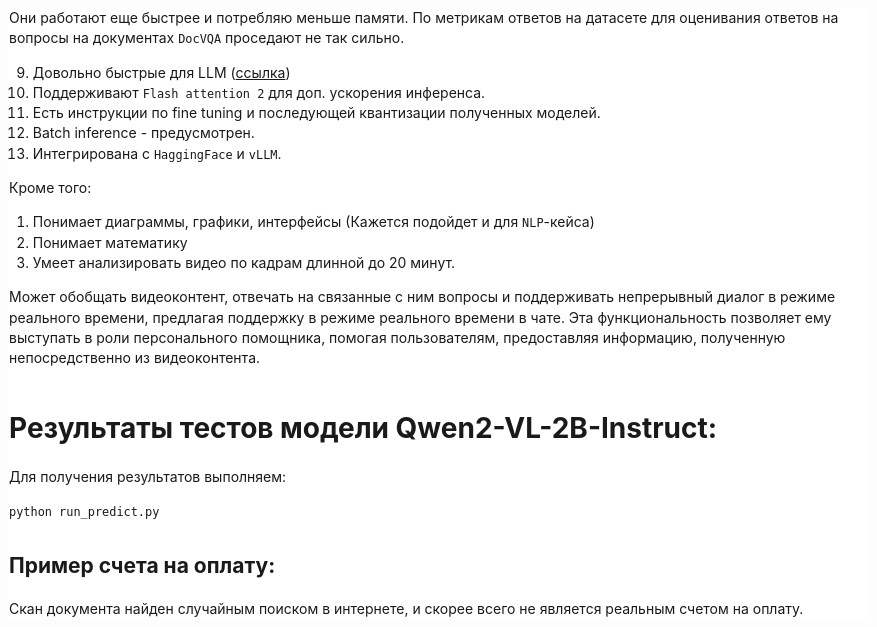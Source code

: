 Они работают еще быстрее и потребляю меньше памяти. По метрикам ответов на датасете для оценивания ответов на вопросы на документах `DocVQA` проседают не так сильно.

9. Довольно быстрые для LLM ([ссылка](https://github.com/QwenLM/Qwen2-VL#speed-benchmark))
10. Поддерживают `Flash attention 2` для доп. ускорения инференса.
11. Есть инструкции по fine tuning и последующей квантизации полученных моделей.
12. Batch inference - предусмотрен.
13. Интегрирована с `HaggingFace` и `vLLM`.

Кроме того:
1.  Понимает диаграммы, графики, интерфейсы (Кажется подойдет и для `NLP`-кейса)
2.  Понимает математику
3.  Умеет анализировать видео по кадрам длинной до 20 минут.

 Может обобщать видеоконтент, отвечать на связанные с ним вопросы и поддерживать непрерывный диалог в режиме реального времени, предлагая поддержку в режиме реального времени в чате. Эта функциональность позволяет ему выступать в роли персонального помощника, помогая пользователям, предоставляя информацию, полученную непосредственно из видеоконтента.

# Результаты тестов модели Qwen2-VL-2B-Instruct:
Для получения результатов выполняем:
```
python run_predict.py
```

## Пример счета на оплату:

Скан документа найден случайным поиском в интернете, и скорее всего не является реальным счетом на оплату.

━━━━━━━━━━━━━━━━━━━━

Task objective =
For each line above that contains the word "Понимает", copy that line.

Expected answer =
1.  Понимает диаграммы, графики, интерфейсы (Кажется подойдет и для `NLP`-кейса)
2.  Понимает математику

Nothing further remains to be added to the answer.